2. Configure VS Code:

{
  "github.copilot.chat.otel.enabled": true,
  "github.copilot.chat.otel.otlpEndpoint": "http://localhost:4318"
}

3. Verify: Open http://localhost:16686, select service copilot-chat, and click Find Traces.

Langfuse

Langfuse is an open-source LLM observability platform with native OTLP ingestion and support for OTel GenAI Semantic Conventions. See the Langfuse docs for full details on capabilities and limitations.

Setup:

{
  "github.copilot.chat.otel.enabled": true,
  "github.copilot.chat.otel.otlpEndpoint": "http://localhost:3000/api/public/otel",
  "github.copilot.chat.otel.captureContent": true
}

Then set the auth header via environment variable (required — no VS Code setting for headers):

export OTEL_EXPORTER_OTLP_HEADERS="Authorization=Basic $(echo -n '<public-key>:<secret-key>' | base64)"

Replace <public-key> and <secret-key> with your Langfuse API keys from Settings → API Keys.

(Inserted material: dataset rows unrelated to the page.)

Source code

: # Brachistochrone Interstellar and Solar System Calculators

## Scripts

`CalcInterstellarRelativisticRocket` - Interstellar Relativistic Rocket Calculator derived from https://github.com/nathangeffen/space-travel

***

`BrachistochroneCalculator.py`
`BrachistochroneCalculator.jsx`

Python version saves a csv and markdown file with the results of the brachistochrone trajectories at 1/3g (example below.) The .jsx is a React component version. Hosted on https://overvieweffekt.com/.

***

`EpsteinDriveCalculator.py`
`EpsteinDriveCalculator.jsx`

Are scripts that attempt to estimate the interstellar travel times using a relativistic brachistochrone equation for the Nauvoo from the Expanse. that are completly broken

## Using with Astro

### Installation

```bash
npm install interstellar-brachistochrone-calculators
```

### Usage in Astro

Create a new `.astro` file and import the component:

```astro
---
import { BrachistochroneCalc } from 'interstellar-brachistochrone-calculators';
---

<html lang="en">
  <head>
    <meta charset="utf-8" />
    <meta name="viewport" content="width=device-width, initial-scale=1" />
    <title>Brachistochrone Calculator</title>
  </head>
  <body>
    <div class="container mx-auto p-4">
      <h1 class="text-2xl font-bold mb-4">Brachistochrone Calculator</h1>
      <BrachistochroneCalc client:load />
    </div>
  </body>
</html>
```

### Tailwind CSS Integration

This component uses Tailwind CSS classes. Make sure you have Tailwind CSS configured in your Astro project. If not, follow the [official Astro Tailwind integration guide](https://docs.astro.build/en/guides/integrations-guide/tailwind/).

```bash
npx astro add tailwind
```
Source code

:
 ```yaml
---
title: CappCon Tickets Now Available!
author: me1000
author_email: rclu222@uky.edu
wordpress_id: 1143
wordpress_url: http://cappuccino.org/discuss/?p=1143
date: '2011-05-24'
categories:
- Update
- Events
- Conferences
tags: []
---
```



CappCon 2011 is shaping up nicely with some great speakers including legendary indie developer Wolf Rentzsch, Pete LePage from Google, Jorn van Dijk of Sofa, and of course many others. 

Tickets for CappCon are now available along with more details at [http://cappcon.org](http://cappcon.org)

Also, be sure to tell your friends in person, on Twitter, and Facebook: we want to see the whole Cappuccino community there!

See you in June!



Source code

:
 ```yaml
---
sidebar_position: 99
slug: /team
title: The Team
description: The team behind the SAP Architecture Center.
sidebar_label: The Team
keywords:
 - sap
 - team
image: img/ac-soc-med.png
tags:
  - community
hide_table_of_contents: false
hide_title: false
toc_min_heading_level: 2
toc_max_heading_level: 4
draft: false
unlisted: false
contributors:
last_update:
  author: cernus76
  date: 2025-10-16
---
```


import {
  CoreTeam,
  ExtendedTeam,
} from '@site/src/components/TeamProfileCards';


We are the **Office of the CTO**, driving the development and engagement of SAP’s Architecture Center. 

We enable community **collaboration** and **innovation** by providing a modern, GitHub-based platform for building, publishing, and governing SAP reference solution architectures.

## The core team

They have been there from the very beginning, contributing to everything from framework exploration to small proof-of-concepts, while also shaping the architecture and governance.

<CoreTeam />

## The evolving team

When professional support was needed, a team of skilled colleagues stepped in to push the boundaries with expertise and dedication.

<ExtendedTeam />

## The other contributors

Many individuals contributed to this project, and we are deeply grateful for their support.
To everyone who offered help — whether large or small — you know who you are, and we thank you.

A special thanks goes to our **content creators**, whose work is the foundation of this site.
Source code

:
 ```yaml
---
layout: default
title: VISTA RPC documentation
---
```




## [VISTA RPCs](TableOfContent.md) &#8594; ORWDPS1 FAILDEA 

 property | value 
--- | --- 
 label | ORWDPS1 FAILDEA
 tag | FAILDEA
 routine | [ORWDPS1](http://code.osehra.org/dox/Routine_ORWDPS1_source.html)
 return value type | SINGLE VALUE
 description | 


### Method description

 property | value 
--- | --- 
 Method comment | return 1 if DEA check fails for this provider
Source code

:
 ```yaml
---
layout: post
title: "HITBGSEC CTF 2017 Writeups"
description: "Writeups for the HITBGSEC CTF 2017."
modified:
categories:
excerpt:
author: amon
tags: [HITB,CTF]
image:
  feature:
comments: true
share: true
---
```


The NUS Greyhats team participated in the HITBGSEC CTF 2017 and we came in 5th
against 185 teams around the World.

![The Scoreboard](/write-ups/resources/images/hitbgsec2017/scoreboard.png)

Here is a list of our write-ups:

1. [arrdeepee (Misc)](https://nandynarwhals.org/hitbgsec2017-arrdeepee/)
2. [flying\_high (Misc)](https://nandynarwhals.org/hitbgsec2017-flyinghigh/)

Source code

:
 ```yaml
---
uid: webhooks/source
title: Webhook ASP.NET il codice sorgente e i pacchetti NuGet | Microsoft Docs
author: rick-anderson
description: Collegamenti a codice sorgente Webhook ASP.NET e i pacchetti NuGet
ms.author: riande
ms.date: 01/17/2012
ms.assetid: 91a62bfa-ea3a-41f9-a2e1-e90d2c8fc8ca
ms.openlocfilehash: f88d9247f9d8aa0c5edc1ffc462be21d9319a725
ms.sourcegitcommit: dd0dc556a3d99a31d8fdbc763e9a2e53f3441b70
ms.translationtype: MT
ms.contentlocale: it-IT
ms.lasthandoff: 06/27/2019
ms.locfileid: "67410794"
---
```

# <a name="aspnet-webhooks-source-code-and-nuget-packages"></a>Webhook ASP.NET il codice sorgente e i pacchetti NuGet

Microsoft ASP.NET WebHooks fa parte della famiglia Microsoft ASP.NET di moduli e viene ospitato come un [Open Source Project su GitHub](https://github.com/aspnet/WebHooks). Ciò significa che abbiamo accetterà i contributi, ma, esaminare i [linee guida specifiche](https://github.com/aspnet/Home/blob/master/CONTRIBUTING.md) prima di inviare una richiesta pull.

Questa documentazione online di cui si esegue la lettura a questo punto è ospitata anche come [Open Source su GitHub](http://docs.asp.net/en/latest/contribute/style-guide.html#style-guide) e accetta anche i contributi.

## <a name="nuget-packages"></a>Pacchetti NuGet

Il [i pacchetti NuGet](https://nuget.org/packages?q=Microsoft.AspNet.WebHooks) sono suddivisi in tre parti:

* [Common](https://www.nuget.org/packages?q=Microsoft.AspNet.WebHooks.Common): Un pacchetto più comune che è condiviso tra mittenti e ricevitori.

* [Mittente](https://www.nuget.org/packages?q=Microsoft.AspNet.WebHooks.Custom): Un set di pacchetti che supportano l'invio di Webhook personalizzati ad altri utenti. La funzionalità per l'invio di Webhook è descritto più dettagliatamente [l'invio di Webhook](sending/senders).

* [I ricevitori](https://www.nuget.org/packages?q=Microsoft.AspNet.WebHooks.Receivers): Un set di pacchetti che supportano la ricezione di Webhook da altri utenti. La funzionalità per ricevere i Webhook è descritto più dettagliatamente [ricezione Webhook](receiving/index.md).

Verify: Open Langfuse → Traces. You should see invoke_agent traces with nested chat and execute_tool spans.

Other Backends

Any OTLP-compatible backend works with Copilot Chat's OTel output. Some options:

Backend Description
Jaeger Open-source distributed tracing platform
Grafana Tempo + Prometheus Open-source traces + metrics stack

Refer to each backend's documentation for OTLP ingestion setup.


Security & Privacy

  • Off by default. No OTel data is emitted unless explicitly enabled. When disabled, the OTel SDK is not loaded at all — zero runtime overhead.
  • No content by default. Prompts, responses, and tool arguments require opt-in via captureContent.
  • No PII in default attributes. Session IDs, model names, and token counts are not personally identifiable.
  • User-configured endpoints. Data goes only where you point it — no phone-home behavior.
  • Dynamic imports only. OTel SDK packages are loaded on-demand, ensuring zero bundle impact when disabled.